Psychology Today attempts to gather the lowdown on "Love" - by collecting quotes on it. I was especially moved by

The truth [is] that there is only one terminal dignity - love. And the story of love is not important - what is important is that one is capable of love. It is perhaps the only glimpse we are permitted of eternity.

-Helen Hayes

I found the following useful in helping me better define aspects of "love" (and thus be able to think somewhat better about it):

A HOT MOIST FIRE

I find it helpful to distinguish among lust, eros (romantic love and infatuation), and caritas (loving kindness and attachment); once sexually mature, lust clearly exists (that hot moist fire in the belly and genitals that it takes maturity to control and channel), though cultures vary in the specific ways in which sexual attraction shows itself. Eros is a heady experience when we yearn to merge with the desired one, but alas, it is of short duration. It is caritas that we hope follows eros, a steady bathing of our being with calm and security, like that a mother provides to an infant, or if we are fortunate, that holds marriages together for decades. Lust and eros assure that coming together of male and female through coupling and procreation; caritas takes over to assure loving care of human children.

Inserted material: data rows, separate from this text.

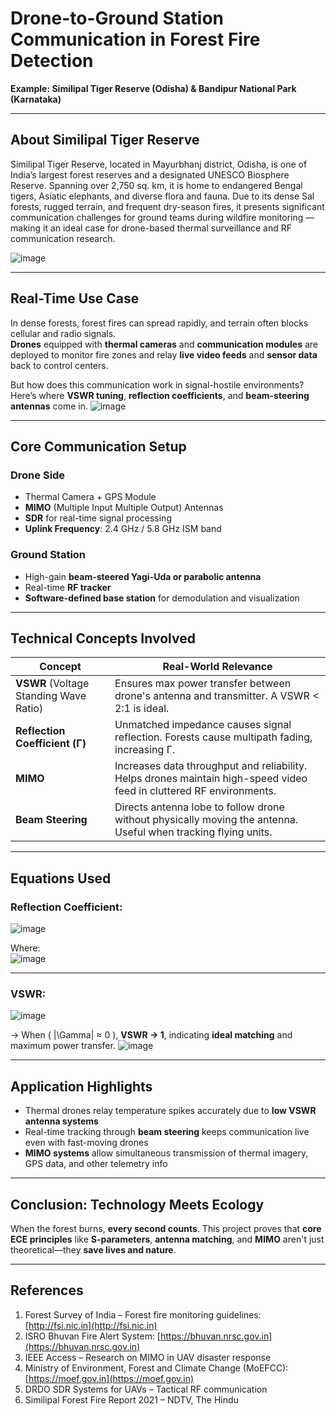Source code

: #  Drone-to-Ground Station Communication in Forest Fire Detection  
**Example: Similipal Tiger Reserve (Odisha) & Bandipur National Park (Karnataka)**

---
## About Similipal Tiger Reserve
Similipal Tiger Reserve, located in Mayurbhanj district, Odisha, is one of India’s largest forest reserves and a designated UNESCO Biosphere Reserve. Spanning over 2,750 sq. km, it is home to endangered Bengal tigers, Asiatic elephants, and diverse flora and fauna. Due to its dense Sal forests, rugged terrain, and frequent dry-season fires, it presents significant communication challenges for ground teams during wildfire monitoring — making it an ideal case for drone-based thermal surveillance and RF communication research.

![image](https://github.com/user-attachments/assets/7a153559-e996-410a-bcd5-83a4aa2a464c)



---

##  Real-Time Use Case

In dense forests, forest fires can spread rapidly, and terrain often blocks cellular and radio signals.  
**Drones** equipped with **thermal cameras** and **communication modules** are deployed to monitor fire zones and relay **live video feeds** and **sensor data** back to control centers.

But how does this communication work in signal-hostile environments?  
Here’s where **VSWR tuning**, **reflection coefficients**, and **beam-steering antennas** come in.
![image](https://github.com/user-attachments/assets/b000deac-ba7c-4529-b3b2-5eb7f5becf29)


---

##  Core Communication Setup

###  Drone Side
- Thermal Camera + GPS Module  
- **MIMO** (Multiple Input Multiple Output) Antennas  
- **SDR** for real-time signal processing  
- **Uplink Frequency**: 2.4 GHz / 5.8 GHz ISM band

###  Ground Station
- High-gain **beam-steered Yagi-Uda or parabolic antenna**  
- Real-time **RF tracker**  
- **Software-defined base station** for demodulation and visualization

---

##  Technical Concepts Involved

| Concept | Real-World Relevance |
|--------|-----------------------|
| **VSWR** (Voltage Standing Wave Ratio) | Ensures max power transfer between drone's antenna and transmitter. A VSWR < 2:1 is ideal. |
| **Reflection Coefficient (Γ)** | Unmatched impedance causes signal reflection. Forests cause multipath fading, increasing Γ. |
| **MIMO** | Increases data throughput and reliability. Helps drones maintain high-speed video feed in cluttered RF environments. |
| **Beam Steering** | Directs antenna lobe to follow drone without physically moving the antenna. Useful when tracking flying units. |



---

##  Equations Used

###  Reflection Coefficient:
![image](https://github.com/user-attachments/assets/17f4dc0f-1ee9-4105-9ca7-0bf2befb38bb)


Where:  
![image](https://github.com/user-attachments/assets/ba3fa064-05a8-4b9e-86d2-1778c7146013)



---

###  VSWR:
![image](https://github.com/user-attachments/assets/c905eedc-dc25-4cb7-80a4-3da3bcfb332e)


→ When \( |\Gamma| ≈ 0 \), **VSWR → 1**, indicating **ideal matching** and maximum power transfer.
![image](https://github.com/user-attachments/assets/818d1c95-82a3-48de-a196-c530f6766c42)



---

##  Application Highlights

- Thermal drones relay temperature spikes accurately due to **low VSWR antenna systems**  
- Real-time tracking through **beam steering** keeps communication live even with fast-moving drones  
- **MIMO systems** allow simultaneous transmission of thermal imagery, GPS data, and other telemetry info

---

##  Conclusion: Technology Meets Ecology

When the forest burns, **every second counts**. This project proves that **core ECE principles** like **S-parameters**, **antenna matching**, and **MIMO** aren't just theoretical—they **save lives and nature**.



---

##  References

1. Forest Survey of India – Forest fire monitoring guidelines: [http://fsi.nic.in](http://fsi.nic.in)  
2. ISRO Bhuvan Fire Alert System: [https://bhuvan.nrsc.gov.in](https://bhuvan.nrsc.gov.in)  
3. IEEE Access – Research on MIMO in UAV disaster response  
4. Ministry of Environment, Forest and Climate Change (MoEFCC): [https://moef.gov.in](https://moef.gov.in)  
5. DRDO SDR Systems for UAVs – Tactical RF communication  
6. Similipal Forest Fire Report 2021 – NDTV, The Hindu  

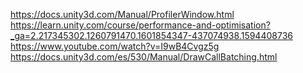 https://docs.unity3d.com/Manual/ProfilerWindow.html
 
https://learn.unity.com/course/performance-and-optimisation?_ga=2.217345302.1260791470.1601854347-437074938.1594408736
 
https://www.youtube.com/watch?v=I9wB4Cvgz5g
 
https://docs.unity3d.com/es/530/Manual/DrawCallBatching.html
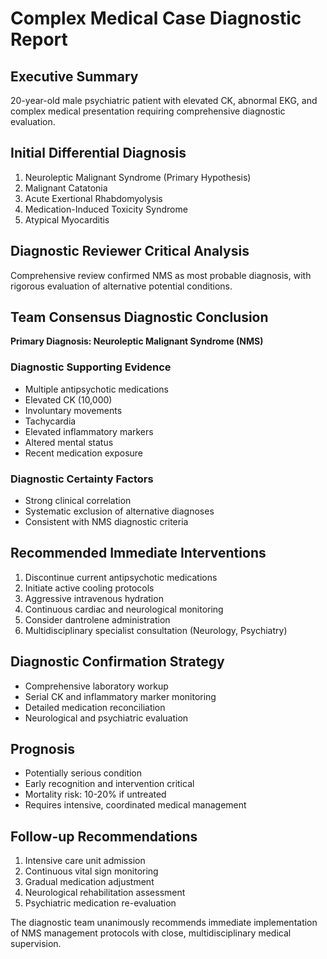 # Complex Medical Case Diagnostic Report

## Executive Summary
20-year-old male psychiatric patient with elevated CK, abnormal EKG, and complex medical presentation requiring comprehensive diagnostic evaluation.

## Initial Differential Diagnosis
1. Neuroleptic Malignant Syndrome (Primary Hypothesis)
2. Malignant Catatonia
3. Acute Exertional Rhabdomyolysis
4. Medication-Induced Toxicity Syndrome
5. Atypical Myocarditis

## Diagnostic Reviewer Critical Analysis
Comprehensive review confirmed NMS as most probable diagnosis, with rigorous evaluation of alternative potential conditions.

## Team Consensus Diagnostic Conclusion
**Primary Diagnosis: Neuroleptic Malignant Syndrome (NMS)**

### Diagnostic Supporting Evidence
- Multiple antipsychotic medications
- Elevated CK (10,000)
- Involuntary movements
- Tachycardia
- Elevated inflammatory markers
- Altered mental status
- Recent medication exposure

### Diagnostic Certainty Factors
- Strong clinical correlation
- Systematic exclusion of alternative diagnoses
- Consistent with NMS diagnostic criteria

## Recommended Immediate Interventions
1. Discontinue current antipsychotic medications
2. Initiate active cooling protocols
3. Aggressive intravenous hydration
4. Continuous cardiac and neurological monitoring
5. Consider dantrolene administration
6. Multidisciplinary specialist consultation (Neurology, Psychiatry)

## Diagnostic Confirmation Strategy
- Comprehensive laboratory workup
- Serial CK and inflammatory marker monitoring
- Detailed medication reconciliation
- Neurological and psychiatric evaluation

## Prognosis
- Potentially serious condition
- Early recognition and intervention critical
- Mortality risk: 10-20% if untreated
- Requires intensive, coordinated medical management

## Follow-up Recommendations
1. Intensive care unit admission
2. Continuous vital sign monitoring
3. Gradual medication adjustment
4. Neurological rehabilitation assessment
5. Psychiatric medication re-evaluation

The diagnostic team unanimously recommends immediate implementation of NMS management protocols with close, multidisciplinary medical supervision.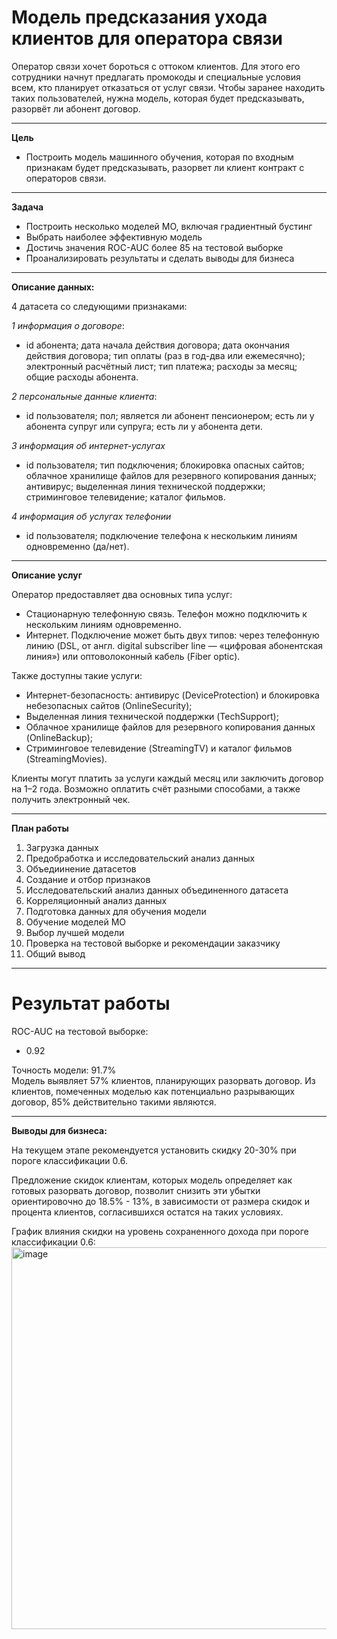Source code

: # Модель предсказания ухода клиентов для оператора связи
Оператор связи хочет бороться с оттоком клиентов. Для этого его сотрудники начнут предлагать промокоды и специальные условия всем, кто планирует отказаться от услуг связи. 
Чтобы заранее находить таких пользователей, нужна модель, которая будет предсказывать, разорвёт ли абонент договор. 
_______________

**Цель**
- Построить модель машинного обучения, которая по входным признакам будет предсказывать, разорвет ли клиент контракт с операторов связи.
________
**Задача**
- Построить несколько моделей МО, включая градиентный бустинг
- Выбрать наиболее эффективную модель
- Достичь значения ROC-AUC более 85 на тестовой выборке
- Проанализировать результаты и сделать выводы для бизнеса

_________ 
**Описание данных:**

4 датасета со следующими признаками:

*1 информация о договоре*:
- id абонента; дата начала действия договора; дата окончания действия договора; тип оплаты (раз в год-два или ежемесячно); электронный расчётный лист; тип платежа; расходы за месяц; общие расходы абонента.

*2 персональные данные клиента*:
- id пользователя; пол; является ли абонент пенсионером; есть ли у абонента супруг или супруга; есть ли у абонента дети.

*3 информация об интернет-услугах*
- id пользователя; тип подключения;  блокировка опасных сайтов; облачное хранилище файлов для резервного копирования данных; антивирус; выделенная линия технической поддержки; стриминговое телевидение; каталог фильмов.

*4 информация об услугах телефонии*
- id пользователя; подключение телефона к нескольким линиям одновременно (да/нет).
_____

**Описание услуг**

Оператор предоставляет два основных типа услуг: 
- Стационарную телефонную связь. Телефон можно подключить к нескольким линиям одновременно.
- Интернет. Подключение может быть двух типов: через телефонную линию (DSL, от англ. digital subscriber line — «цифровая абонентская линия») или оптоволоконный кабель (Fiber optic).

Также доступны такие услуги:
- Интернет-безопасность: антивирус (DeviceProtection) и блокировка небезопасных сайтов (OnlineSecurity);
- Выделенная линия технической поддержки (TechSupport);
- Облачное хранилище файлов для резервного копирования данных (OnlineBackup);
- Стриминговое телевидение (StreamingTV) и каталог фильмов (StreamingMovies).

Клиенты могут платить за услуги каждый месяц или заключить договор на 1–2 года. Возможно оплатить счёт разными способами, а также получить электронный чек.

_______
**План работы**
1. Загрузка данных
2. Предобработка и исследовательский анализ данных
3. Объедиинение датасетов
4. Создание и отбор признаков
5. Исследовательский анализ данных объединенного датасета
6. Корреляционный анализ данных
7. Подготовка данных для обучения модели
8. Обучение моделей МО
9. Выбор лучшей модели
10. Проверка на тестовой выборке и рекомендации заказчику
11. Общий вывод
___
# Результат работы

ROC-AUC на тестовой выборке:
- 0.92

Точность модели: 91.7%  
Модель выявляет 57% клиентов, планирующих разорвать договор. Из клиентов, помеченных моделью как потенциально разрывающих договор, 85% действительно такими являются.
____
**Выводы для бизнеса:**

На текущем этапе рекомендуется установить скидку 20-30% при пороге классификации 0.6.

Предложение скидок клиентам, которых модель определяет как готовых разорвать договор, позволит снизить эти убытки ориентировочно до 18.5% - 13%, в зависимости от размера скидок и процента клиентов, согласившихся остатся на таких условиях.

График влияния скидки на уровень сохраненного дохода при пороге классификации 0.6:
<img width="611" alt="image" src="https://github.com/user-attachments/assets/354c8029-acbd-4355-a5e2-b3c7c239c369" />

-Alice S. Rossi, Ph.D., Professor of Sociology

"caritas" is a new word for me; I'm used to "agape" (which is the non-sexual part of love, so love = eros + agape), and "caritas" seems to cover a slightly different aspect.

Unfortunately, the quote continues with what I see as a wishwashy emotional view of the world:

Women are the unsung heroines of social integration. In the world of kinship, women provide the steady beat, the loyalty, the caring that puts beauty and security into our life. Men are slowly and painfully learning caritas, though still more likely than women to resist intimacy and caritas, and hence to desert women and their children when eros fades.

-Alice S. Rossi, Ph.D., Professor of Sociology

... and women are more likely to have a lot of sex when they are younger (statistics supposedly say that the median 22-year-old female has twice as much sex as the median 22-year-old male), have about 2/3s the level of infidelity as men (14% of married females vs 22% of males has been unfaithful at least once), and are generally the ones that block "eros" (... fades. Yeah, right.)


I've also found another good collection of love quotes.